I have a go-to quote.

Many pastors do. We have trusted companions that travel alongside us and provide meaning, repeatedly, in a variety of situations. Go-to quotes, rehashed sermon illustrations (spoken in different contexts, of course), and our best life stories are often guides that keep on giving right when we need to say something powerful. Often, they deserve repeating.

I am grateful for my go-to quote, written by one of the most excellent authors I’ve encountered. Thank you, Frederick Buechner, for this gem:

In the entire history of the universe, let alone in your own history, there has never been another day just like today, and there will never be another just like it again. Today is the point to which all your yesterdays have been leading since the hour of your birth. It is the point from which all your tomorrows will proceed until the hour of your death. If you were aware of how precious it is, you could hardly live through it. Unless you are aware of how precious it is, you can hardly be said to be living at all.”[1]
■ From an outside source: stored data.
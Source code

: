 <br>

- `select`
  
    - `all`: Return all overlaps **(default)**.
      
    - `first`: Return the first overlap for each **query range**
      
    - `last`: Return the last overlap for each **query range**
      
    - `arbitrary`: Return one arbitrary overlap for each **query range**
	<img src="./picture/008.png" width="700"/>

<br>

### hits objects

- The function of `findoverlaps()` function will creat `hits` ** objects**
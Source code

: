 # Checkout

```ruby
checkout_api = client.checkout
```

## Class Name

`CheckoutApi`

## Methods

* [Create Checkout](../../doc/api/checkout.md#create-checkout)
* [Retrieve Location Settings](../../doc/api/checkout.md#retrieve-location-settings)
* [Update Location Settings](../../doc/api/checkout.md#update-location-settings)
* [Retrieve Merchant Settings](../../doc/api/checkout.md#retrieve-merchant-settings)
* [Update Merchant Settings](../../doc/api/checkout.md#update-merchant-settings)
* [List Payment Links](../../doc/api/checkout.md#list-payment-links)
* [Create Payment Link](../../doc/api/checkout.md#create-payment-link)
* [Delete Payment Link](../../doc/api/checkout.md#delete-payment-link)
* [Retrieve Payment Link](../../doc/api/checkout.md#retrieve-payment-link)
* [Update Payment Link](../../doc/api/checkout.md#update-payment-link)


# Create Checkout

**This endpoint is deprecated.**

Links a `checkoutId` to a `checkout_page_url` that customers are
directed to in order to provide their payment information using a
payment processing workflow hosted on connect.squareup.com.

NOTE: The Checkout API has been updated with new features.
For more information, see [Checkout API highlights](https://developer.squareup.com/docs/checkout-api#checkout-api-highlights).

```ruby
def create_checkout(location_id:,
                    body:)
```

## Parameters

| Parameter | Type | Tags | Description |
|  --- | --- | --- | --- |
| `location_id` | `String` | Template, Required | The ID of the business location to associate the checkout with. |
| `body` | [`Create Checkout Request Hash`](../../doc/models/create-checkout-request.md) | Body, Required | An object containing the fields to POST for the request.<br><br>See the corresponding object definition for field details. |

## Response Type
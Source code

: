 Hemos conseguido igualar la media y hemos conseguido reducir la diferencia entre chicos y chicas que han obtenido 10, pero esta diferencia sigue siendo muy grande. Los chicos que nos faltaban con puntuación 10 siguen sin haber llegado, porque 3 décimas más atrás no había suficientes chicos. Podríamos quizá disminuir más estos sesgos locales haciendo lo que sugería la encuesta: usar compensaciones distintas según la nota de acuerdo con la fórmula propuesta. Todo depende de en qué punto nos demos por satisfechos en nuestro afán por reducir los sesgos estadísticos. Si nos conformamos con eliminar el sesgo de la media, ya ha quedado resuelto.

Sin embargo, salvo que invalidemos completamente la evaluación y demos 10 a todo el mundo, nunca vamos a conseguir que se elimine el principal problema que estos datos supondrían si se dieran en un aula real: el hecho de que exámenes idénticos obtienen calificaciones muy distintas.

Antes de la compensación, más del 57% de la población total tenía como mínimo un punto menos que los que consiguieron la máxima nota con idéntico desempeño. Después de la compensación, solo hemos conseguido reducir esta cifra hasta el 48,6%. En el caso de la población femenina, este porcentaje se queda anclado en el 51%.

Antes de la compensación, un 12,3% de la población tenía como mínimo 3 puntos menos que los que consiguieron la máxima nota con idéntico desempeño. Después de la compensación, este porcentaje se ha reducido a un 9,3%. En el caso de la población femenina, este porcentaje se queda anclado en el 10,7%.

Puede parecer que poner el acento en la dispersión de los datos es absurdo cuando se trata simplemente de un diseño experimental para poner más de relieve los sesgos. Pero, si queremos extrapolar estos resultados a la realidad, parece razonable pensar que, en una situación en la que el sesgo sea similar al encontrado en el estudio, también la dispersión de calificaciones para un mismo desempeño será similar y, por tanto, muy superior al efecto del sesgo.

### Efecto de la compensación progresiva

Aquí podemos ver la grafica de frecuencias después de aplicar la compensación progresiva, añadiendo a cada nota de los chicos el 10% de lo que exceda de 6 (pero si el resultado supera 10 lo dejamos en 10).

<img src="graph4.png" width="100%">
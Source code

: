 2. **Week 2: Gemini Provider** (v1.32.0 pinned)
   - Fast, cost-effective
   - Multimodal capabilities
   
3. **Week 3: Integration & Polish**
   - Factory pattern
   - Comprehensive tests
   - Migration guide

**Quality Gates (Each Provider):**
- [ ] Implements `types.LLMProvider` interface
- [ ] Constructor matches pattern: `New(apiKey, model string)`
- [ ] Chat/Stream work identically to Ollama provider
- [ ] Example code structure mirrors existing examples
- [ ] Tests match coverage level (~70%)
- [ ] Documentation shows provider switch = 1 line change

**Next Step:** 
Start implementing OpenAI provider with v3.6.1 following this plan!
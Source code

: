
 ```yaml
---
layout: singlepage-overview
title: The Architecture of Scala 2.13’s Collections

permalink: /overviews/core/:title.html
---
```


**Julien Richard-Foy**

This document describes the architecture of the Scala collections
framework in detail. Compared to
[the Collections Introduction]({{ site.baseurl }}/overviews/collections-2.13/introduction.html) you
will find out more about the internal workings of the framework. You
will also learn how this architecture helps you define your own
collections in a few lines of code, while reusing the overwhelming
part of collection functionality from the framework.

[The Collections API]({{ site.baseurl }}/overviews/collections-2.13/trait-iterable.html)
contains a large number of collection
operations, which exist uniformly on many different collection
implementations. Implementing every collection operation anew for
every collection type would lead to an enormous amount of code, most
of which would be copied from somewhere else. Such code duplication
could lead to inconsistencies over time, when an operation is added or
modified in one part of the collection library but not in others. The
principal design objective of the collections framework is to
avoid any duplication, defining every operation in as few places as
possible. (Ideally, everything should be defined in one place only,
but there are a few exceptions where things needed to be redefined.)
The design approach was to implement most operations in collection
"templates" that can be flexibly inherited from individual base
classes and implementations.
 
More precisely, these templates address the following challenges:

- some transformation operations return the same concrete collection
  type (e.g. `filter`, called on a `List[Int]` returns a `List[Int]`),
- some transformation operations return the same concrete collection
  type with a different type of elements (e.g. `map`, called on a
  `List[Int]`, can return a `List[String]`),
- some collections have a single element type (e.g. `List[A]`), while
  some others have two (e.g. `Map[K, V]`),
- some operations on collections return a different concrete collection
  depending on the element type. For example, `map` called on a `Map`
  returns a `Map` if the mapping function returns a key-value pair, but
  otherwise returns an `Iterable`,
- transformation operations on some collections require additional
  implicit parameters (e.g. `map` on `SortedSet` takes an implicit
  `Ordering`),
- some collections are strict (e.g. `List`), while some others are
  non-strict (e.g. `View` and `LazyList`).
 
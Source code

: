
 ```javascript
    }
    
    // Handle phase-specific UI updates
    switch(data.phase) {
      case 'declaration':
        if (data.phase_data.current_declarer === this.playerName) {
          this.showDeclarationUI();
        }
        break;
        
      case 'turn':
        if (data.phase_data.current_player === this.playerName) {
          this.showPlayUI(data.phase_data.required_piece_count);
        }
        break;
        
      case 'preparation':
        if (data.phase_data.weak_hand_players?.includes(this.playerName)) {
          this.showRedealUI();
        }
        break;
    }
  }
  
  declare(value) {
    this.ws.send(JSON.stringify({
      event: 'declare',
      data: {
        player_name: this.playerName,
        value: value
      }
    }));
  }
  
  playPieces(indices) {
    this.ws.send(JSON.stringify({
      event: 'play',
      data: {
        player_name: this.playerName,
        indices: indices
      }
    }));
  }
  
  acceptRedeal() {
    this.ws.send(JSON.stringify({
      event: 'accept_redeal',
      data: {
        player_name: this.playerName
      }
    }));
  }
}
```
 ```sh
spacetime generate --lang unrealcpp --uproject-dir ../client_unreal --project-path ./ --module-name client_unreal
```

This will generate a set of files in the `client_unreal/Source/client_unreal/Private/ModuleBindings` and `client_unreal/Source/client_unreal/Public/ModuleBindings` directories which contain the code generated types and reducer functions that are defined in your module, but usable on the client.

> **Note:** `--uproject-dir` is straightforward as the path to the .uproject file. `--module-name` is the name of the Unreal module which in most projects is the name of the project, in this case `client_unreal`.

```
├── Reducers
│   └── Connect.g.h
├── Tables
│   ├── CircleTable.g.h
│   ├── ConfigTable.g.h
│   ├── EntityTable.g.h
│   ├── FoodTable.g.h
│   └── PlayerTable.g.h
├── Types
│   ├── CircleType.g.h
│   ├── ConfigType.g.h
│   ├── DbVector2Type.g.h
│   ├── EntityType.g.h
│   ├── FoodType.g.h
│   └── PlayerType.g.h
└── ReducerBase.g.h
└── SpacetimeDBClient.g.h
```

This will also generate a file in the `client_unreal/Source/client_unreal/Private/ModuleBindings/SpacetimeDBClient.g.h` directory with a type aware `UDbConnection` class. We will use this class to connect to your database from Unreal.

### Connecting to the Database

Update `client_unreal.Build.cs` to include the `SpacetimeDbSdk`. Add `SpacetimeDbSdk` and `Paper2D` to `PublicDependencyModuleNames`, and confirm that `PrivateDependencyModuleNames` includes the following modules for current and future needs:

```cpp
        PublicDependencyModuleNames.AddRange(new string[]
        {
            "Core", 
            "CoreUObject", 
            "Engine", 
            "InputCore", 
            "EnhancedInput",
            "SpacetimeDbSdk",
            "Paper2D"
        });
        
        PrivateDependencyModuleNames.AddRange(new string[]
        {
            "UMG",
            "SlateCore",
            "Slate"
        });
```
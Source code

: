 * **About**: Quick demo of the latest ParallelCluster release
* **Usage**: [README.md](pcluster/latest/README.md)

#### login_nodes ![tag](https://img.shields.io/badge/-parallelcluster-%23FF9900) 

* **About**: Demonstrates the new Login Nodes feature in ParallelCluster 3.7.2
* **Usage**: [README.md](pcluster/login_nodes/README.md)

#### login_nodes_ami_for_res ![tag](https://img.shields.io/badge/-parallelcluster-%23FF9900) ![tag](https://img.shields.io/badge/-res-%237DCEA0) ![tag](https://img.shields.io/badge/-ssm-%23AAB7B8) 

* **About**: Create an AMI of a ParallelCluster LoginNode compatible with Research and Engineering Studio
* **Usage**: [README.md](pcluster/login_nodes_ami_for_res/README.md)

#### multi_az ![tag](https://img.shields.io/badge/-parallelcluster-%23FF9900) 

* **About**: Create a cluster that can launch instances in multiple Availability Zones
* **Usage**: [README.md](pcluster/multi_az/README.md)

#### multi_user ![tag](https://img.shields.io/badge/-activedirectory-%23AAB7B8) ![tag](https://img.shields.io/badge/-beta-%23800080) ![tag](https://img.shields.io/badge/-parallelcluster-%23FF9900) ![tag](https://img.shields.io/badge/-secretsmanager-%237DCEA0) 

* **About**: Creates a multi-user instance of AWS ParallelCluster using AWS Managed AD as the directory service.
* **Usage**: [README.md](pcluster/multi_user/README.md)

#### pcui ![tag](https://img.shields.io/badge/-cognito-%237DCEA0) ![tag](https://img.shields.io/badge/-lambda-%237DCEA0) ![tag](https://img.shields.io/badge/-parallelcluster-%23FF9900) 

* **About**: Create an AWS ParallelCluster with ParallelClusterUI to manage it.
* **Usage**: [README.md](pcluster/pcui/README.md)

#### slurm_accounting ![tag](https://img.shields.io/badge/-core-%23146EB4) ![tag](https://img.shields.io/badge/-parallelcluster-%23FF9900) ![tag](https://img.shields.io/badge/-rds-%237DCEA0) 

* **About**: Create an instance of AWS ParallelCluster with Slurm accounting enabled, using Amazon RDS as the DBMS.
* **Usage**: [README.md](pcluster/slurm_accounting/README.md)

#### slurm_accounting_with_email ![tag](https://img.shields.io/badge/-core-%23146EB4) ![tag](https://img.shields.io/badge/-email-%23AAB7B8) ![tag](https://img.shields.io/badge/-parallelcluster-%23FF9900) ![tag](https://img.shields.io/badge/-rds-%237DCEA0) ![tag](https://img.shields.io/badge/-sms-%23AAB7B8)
This go-to quote is storied. I cannot speak it, write it, or hear it without transporting my imagination to a host of “todays” from the past that were indeed completely precious.

I heard this quote for the first time when it framed the sermon at my ordination service. As it was spoken aloud, I felt instantly connected to a number of communities across the past who had affirmed me into that sacred today, and I knew that the ones present in the sanctuary were blessing me into a sacred future. Time was a transcendent experience.

I have voiced this quote in the presence of couples standing before one another at weddings, people with particular names and shared hopes, knowing that this day is framing much of what will come for them. It isn’t that their wedding day is the most important of all. But it is a moment in which two people are pledging to walk through a host of todays together. Time is a transcendent experience.

Such events are monumental and memorable, and yet, each moment has this sense of both-worlds. Each is connected to the rest, and we are connected to the God who connects us to each other across time. The mundane moments of doing the dishes, stepping outside to get the mail, feeling the warm sunshine on our back, enjoying the aroma of coffee, and tripping over the splattered toys of our beloved children are instances in which we can wake up to the reality that our lives are present in ways that are precious. We are moving along all of these moments to and through sacred todays. As we do so, time will continue to be a transcendent experience.

We are not always awake in this way, but perhaps we would not be able to take it all in.

Finally, brothers and sisters, whatever is true, whatever is noble, whatever is right, whatever is pure, whatever is lovely, whatever is admirable—if anything is excellent or praiseworthy—think about such things. Philippians 4:8

But what if we allowed ourselves to glimpse at all that has come before and all that will proceed? If were aware of how precious it is, we could hardly live through it. Unless we are aware of how precious it is, we can hardly be said to be living at all.

[1] Frederick Buechner, Beyond Words.